Although all of our papers were always in place for some reason it felt a matter of shame to tell my 'friends' I wouldn't be returning back to school from summer vacation. So while everyone made plans for summer camps and whatnot, my family left everything behind to permanently shift back to Hyderabad.
At that point, I suppose it was a big change for everyone. Dad had spent most of 3 decades in the gulf with nothing to show for it. And mom had to huddle in Hyderabad with 4 kids in tow. My eldest brother was in OU still pursuing his engineering, the second one newly taking Admission into KV, while I along with my younger sister would take admission into Azra Public School. Azra was the nearest CBSE school to my home where we could choose to forgo Telugu as our second language because my sister and I knew thanks to our earlier experience, we wouldn't be able to study Telugu for the life of us.
I think there were these big shifts happening across GCC countries back then, although I'm not very well aware of the geopolitical scenario even now, every possible job that was held by an immigrant was being squeezed out for some reason. A part of me resented gulf for it. For kicking us out of our home. I learnt UAE national anthem before India's National anthem, believe it or not, as a perk of studying in schools with multiple ethnicities for a long time I remembered most of the Pakistani National anthem too!
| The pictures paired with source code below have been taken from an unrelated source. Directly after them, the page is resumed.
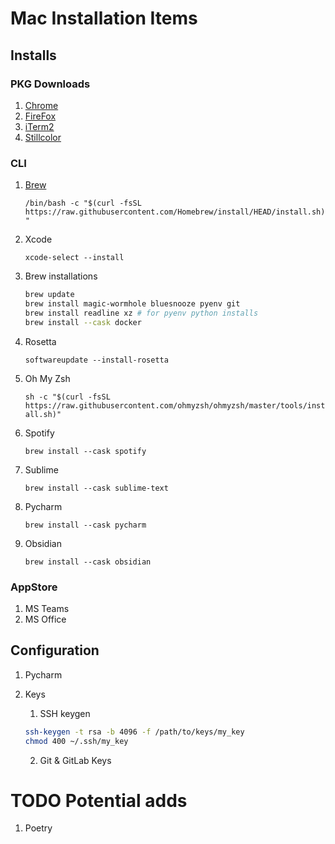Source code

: # Mac Installation Items

## Installs
### PKG Downloads
1. [Chrome](https://www.google.com/chrome/)
2. [FireFox](https://www.mozilla.org/en-US/firefox/new/)
3. [iTerm2](https://iterm2.com/downloads.html)
4. [Stillcolor](https://github.com/aiaf/Stillcolor)

### CLI
1. [Brew](https://brew.sh)

    `/bin/bash -c "$(curl -fsSL https://raw.githubusercontent.com/Homebrew/install/HEAD/install.sh)"`
2. Xcode

    `xcode-select --install`
3. Brew installations
   ```bash
   brew update
   brew install magic-wormhole bluesnooze pyenv git
   brew install readline xz # for pyenv python installs
   brew install --cask docker
   ```

4. Rosetta
   
   `softwareupdate --install-rosetta`
5. Oh My Zsh

   `sh -c "$(curl -fsSL https://raw.githubusercontent.com/ohmyzsh/ohmyzsh/master/tools/install.sh)"`
6. Spotify

   `brew install --cask spotify`
7. Sublime

   `brew install --cask sublime-text`
8. Pycharm

   `brew install --cask pycharm`
9. Obsidian

   `brew install --cask obsidian`

### AppStore
1. MS Teams
2. MS Office

## Configuration
1. Pycharm
2. Keys
   1. SSH keygen
    ```bash
    ssh-keygen -t rsa -b 4096 -f /path/to/keys/my_key
    chmod 400 ~/.ssh/my_key
    ```

   2. Git & GitLab Keys


# TODO Potential adds
1. Poetry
Studying in Azra however was very challenging and at first kind of depressing too. I joined Azra in the middle of my 9th grade's first sem. Just in time for the CBSE registration. Thanks to that however I was no more a foreign candidate as far as the boards were concerned. For my parents that meant cheaper admission into Universities at degree and PG level.
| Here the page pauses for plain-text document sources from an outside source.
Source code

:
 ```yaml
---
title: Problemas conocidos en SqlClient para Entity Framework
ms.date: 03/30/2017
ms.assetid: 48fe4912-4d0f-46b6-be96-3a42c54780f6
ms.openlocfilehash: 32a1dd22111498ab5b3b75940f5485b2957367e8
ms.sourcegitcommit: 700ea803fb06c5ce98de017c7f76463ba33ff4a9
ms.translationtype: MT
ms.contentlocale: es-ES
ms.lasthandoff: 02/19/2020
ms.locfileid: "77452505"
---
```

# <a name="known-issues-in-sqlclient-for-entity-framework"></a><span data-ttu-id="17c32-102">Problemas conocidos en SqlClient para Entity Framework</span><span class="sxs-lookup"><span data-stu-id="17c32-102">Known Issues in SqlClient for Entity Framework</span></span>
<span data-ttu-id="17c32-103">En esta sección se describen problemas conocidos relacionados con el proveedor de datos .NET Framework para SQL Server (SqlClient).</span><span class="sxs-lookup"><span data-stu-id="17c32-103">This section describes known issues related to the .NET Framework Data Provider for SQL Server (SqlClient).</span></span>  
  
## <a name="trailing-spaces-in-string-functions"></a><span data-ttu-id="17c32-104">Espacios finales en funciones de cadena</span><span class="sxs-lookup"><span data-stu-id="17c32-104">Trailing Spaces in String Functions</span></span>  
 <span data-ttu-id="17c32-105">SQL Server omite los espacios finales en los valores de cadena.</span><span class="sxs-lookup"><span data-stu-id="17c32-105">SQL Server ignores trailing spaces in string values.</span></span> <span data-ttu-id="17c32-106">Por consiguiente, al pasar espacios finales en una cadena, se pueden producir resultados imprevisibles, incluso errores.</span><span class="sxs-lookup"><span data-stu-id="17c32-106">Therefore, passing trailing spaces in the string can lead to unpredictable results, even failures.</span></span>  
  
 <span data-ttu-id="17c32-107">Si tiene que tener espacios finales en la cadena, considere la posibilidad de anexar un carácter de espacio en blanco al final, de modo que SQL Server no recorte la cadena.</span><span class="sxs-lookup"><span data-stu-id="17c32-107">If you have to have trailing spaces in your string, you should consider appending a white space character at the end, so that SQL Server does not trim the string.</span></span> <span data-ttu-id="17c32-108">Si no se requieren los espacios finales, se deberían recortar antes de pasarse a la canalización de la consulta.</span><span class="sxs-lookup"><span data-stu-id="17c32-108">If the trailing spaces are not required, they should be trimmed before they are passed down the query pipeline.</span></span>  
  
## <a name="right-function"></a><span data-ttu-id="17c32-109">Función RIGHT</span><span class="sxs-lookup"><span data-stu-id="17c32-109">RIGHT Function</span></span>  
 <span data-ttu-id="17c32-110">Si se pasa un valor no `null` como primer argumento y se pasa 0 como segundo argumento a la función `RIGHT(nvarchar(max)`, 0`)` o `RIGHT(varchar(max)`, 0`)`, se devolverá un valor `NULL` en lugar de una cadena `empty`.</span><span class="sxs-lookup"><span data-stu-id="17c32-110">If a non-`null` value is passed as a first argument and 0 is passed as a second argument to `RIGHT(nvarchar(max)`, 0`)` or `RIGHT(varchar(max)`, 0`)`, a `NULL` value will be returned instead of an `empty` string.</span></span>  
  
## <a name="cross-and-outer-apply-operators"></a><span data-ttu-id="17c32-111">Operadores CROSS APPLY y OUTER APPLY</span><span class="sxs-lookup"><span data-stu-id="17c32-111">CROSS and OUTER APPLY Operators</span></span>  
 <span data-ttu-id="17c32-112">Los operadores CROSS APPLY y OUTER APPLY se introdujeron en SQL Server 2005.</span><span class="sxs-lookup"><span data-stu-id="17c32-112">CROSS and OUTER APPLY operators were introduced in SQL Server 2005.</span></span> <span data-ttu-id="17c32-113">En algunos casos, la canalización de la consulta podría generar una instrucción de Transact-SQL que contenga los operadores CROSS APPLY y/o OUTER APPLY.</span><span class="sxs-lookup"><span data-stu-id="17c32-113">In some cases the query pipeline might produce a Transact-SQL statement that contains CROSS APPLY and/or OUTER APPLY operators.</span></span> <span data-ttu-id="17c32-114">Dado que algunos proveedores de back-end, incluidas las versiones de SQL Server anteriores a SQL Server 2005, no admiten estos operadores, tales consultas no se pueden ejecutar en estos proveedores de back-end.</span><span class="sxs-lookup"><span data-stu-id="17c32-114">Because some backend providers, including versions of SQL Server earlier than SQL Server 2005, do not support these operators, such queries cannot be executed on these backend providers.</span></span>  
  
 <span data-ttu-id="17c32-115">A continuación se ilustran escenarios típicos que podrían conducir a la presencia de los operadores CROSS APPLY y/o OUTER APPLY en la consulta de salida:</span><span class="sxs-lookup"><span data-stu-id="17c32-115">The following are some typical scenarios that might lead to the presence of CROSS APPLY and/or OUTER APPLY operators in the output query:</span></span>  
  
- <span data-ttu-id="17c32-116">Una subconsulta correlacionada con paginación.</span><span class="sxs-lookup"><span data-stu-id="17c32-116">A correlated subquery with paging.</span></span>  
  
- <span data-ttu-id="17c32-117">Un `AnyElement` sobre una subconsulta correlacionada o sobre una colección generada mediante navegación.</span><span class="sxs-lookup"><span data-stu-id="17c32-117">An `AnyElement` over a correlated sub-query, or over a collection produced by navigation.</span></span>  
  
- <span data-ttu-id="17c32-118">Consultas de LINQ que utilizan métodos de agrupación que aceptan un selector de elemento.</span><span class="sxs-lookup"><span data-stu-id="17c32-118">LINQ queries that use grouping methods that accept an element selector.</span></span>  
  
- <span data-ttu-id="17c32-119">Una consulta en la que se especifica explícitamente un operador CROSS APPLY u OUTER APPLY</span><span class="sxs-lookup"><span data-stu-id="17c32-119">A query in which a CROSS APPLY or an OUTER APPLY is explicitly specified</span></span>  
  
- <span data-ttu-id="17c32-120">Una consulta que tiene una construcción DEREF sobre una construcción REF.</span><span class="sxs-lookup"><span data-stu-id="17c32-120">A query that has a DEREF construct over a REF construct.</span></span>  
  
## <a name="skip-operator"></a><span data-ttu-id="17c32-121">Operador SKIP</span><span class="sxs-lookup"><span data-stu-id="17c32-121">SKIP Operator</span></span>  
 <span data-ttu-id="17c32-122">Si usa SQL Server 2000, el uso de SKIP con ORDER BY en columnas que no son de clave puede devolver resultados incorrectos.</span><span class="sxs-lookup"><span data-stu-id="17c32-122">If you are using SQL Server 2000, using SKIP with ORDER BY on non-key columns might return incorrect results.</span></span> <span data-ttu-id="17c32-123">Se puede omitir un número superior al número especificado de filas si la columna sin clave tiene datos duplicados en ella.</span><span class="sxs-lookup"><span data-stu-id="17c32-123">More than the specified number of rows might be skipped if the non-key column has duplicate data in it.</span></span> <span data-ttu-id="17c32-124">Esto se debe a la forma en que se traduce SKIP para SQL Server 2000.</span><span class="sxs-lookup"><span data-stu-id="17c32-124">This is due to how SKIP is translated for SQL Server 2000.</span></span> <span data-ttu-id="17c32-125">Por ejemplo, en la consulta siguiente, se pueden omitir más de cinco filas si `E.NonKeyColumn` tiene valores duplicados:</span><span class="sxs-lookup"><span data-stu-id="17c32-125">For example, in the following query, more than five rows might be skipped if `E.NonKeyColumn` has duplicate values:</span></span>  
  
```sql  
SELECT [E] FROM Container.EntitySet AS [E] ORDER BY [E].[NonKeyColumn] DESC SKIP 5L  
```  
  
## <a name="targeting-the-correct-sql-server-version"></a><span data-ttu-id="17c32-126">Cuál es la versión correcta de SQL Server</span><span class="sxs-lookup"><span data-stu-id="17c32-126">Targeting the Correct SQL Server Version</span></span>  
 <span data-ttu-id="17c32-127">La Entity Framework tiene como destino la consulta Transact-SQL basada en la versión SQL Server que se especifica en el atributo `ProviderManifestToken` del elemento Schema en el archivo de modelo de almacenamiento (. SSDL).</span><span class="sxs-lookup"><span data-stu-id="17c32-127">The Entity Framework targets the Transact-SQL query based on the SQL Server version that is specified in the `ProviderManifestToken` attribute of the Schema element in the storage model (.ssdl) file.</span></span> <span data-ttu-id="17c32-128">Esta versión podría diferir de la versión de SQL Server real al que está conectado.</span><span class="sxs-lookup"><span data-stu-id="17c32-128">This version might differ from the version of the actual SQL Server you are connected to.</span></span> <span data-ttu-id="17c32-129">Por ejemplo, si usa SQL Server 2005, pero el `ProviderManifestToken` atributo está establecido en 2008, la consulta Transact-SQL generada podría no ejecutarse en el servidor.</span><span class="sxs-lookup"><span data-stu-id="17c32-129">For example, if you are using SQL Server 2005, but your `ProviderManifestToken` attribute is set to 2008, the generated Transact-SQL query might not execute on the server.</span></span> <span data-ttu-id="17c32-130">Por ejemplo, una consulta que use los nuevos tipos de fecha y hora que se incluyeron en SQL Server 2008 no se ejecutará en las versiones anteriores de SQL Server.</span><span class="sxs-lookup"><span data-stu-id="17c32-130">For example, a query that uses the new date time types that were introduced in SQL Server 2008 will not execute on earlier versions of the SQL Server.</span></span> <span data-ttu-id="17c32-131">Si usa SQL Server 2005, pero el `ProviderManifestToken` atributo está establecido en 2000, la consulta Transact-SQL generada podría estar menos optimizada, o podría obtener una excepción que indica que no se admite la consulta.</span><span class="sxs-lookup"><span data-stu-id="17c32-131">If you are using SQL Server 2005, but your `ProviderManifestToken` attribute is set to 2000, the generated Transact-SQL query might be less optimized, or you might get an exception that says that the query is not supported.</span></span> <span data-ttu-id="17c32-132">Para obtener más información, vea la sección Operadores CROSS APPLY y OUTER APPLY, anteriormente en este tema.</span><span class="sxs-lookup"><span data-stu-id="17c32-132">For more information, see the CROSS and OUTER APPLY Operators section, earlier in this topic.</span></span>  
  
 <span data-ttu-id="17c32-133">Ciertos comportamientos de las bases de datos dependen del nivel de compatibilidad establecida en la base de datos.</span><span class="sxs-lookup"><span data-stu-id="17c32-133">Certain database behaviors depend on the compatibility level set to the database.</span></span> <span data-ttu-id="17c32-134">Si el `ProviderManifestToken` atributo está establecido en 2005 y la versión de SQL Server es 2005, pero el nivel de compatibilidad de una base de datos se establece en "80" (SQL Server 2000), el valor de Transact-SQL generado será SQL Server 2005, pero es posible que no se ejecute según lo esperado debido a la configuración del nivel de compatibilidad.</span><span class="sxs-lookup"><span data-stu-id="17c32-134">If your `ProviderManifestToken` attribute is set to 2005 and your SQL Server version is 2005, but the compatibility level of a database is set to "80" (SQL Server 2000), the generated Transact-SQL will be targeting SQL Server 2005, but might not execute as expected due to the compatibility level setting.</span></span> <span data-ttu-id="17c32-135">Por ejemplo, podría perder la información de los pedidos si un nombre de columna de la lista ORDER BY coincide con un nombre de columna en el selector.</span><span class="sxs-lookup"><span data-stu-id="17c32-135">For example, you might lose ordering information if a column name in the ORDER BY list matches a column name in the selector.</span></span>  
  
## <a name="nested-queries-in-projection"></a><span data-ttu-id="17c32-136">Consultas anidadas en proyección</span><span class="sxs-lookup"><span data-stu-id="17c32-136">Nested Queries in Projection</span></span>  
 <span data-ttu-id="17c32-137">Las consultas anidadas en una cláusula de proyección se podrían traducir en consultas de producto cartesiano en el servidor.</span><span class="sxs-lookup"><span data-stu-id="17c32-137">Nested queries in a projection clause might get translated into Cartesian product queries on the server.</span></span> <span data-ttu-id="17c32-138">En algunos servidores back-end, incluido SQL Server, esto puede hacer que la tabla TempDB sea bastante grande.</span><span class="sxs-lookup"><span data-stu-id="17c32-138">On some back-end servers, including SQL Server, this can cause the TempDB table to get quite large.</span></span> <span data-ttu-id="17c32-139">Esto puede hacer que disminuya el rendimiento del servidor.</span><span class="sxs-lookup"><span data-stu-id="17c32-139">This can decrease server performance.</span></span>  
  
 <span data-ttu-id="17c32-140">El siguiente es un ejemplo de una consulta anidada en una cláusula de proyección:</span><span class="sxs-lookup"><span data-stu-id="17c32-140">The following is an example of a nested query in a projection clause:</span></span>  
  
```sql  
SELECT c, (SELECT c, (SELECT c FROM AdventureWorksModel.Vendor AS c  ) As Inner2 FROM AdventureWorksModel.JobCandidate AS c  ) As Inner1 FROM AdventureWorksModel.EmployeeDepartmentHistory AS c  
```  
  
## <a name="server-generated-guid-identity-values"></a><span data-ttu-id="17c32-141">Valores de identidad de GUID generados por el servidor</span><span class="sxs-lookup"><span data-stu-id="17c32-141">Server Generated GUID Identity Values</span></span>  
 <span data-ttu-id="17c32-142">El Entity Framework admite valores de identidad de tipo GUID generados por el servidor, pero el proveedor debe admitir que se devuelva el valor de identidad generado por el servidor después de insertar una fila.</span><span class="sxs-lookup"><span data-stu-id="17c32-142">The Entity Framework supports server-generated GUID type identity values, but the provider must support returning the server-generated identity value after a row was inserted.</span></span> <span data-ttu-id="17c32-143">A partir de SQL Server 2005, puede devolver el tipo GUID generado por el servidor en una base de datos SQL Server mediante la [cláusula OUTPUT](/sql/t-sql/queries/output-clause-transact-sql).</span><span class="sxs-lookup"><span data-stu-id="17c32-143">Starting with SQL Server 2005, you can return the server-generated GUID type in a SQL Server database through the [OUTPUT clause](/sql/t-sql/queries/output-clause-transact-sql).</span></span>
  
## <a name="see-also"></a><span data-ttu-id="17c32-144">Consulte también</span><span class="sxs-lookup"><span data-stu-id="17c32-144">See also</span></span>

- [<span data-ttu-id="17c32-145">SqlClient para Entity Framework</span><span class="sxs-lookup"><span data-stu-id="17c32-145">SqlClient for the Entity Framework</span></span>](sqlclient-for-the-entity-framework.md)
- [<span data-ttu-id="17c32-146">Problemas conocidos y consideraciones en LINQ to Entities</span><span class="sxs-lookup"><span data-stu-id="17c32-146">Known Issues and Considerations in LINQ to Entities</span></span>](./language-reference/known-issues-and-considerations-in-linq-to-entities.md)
For the first time, I realised the full extent of what segregation between genders meant. Although in Al Noor where I did my 7th and 8th there were entirely different buildings for the boys' and girls' sections. But in Azra, although boys and girls sat in the same class. We would often be divided by what we like to jokingly call the friend zone or also the gender gap. It would be all boys at the back and all girls at the front. Or we would be divided down in the middle with boys and girls to either side.
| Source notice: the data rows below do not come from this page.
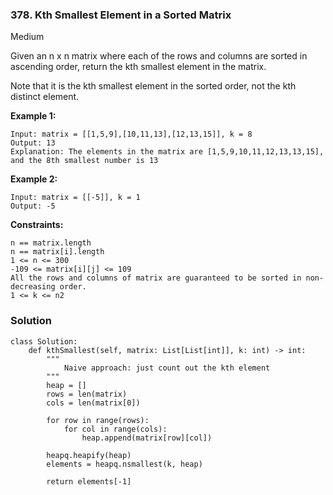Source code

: ### 378. Kth Smallest Element in a Sorted Matrix
Medium

Given an n x n matrix where each of the rows and columns are sorted in ascending order, return the kth smallest element in the matrix.

Note that it is the kth smallest element in the sorted order, not the kth distinct element. 

**Example 1:**
```
Input: matrix = [[1,5,9],[10,11,13],[12,13,15]], k = 8
Output: 13
Explanation: The elements in the matrix are [1,5,9,10,11,12,13,13,15], and the 8th smallest number is 13
```

**Example 2:**
```
Input: matrix = [[-5]], k = 1
Output: -5
``` 

**Constraints:**
```
n == matrix.length
n == matrix[i].length
1 <= n <= 300
-109 <= matrix[i][j] <= 109
All the rows and columns of matrix are guaranteed to be sorted in non-decreasing order.
1 <= k <= n2
```

### Solution
```
class Solution:
    def kthSmallest(self, matrix: List[List[int]], k: int) -> int:
        """
            Naive approach: just count out the kth element
        """
        heap = []
        rows = len(matrix)
        cols = len(matrix[0])
        
        for row in range(rows):
            for col in range(cols):
                heap.append(matrix[row][col])
        
        heapq.heapify(heap)
        elements = heapq.nsmallest(k, heap)
        
        return elements[-1]
```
As weird as it was to move from Abu Dhabi to Hyderabad it was weirder still to move from UAE to India. From being an NRI to an exNRI or just another Indian at that point I suppose. Azra didn't make any of those transitions easier either. Schooling is tough but high school was worse. Although I didn't face much bullying I had my fair share of troubles. Girl troubles, guy troubles, jealous ex troubles and even vengeful teacher woes.
And as u forgiving as 9th and 10th were without going into any details, intermediate was by far the darkest, and most miserable. Looking back I realise, we have factories that almost mass produce psychiatric illness and psycho-social disorders just from the junior college machinery in place. 16 to 18-hour study days. Concepts like backlogs, supplementary exams, bridge courses, getting into coaching classes, being selected to be in the star batch and let's not forget most importantly the blood-sucking entrances.
Intermediate in and of itself was perhaps the worst 3 years of my life. 2013 to 2016. The darkest chapters in life. I learnt some of my biggest life lessons in those years and came face to face with some of life's biggest realities. A lot of which I might never write or speak about but I'm constantly aware of all the time.
I'm not sure when or how my life's story became a rant but life from after having left UAE in 2011 to finally completing my intermediate in 2016 is largely a blur. I've a lot to thank for and blame for these 5 years of my two and half decades of life to. Something very significant about it was a conversation between my psychiatrist and me.
I remember during the last session with my Psychiatrist back in late 2015, I had asked him saying that I want to ensure no one else goes through what I went through, and at the very least I want to be there for them if they need me. He had suggested I take up Psychology. As although I had already picked maths physics and chemistry in intermediate I could still enter the world of Mental Health through psychology if not psychiatry.
And while the exact words and sequences of a large number of events back then are blurred to me now, I can still eerily recollect the exact feelings I felt back then.